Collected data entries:

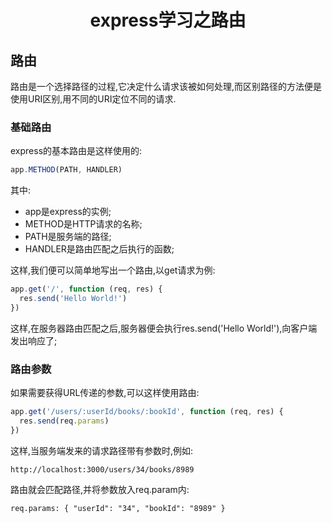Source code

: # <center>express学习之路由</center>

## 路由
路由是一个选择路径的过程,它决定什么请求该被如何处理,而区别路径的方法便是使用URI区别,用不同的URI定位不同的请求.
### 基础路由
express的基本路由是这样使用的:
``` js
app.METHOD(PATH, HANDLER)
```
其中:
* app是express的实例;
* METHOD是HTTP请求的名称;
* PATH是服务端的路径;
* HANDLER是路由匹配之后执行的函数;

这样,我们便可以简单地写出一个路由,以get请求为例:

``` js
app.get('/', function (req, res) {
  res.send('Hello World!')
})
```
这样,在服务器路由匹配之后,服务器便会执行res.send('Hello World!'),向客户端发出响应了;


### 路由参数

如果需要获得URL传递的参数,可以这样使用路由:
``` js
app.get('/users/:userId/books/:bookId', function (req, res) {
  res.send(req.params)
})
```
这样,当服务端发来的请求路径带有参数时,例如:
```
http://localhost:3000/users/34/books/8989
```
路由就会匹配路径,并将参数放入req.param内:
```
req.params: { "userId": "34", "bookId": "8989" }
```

WORK TASK: Above are the records. Copy every line in them holding "books".

ANSWER:
app.get('/users/:userId/books/:bookId', function (req, res) {
http://localhost:3000/users/34/books/8989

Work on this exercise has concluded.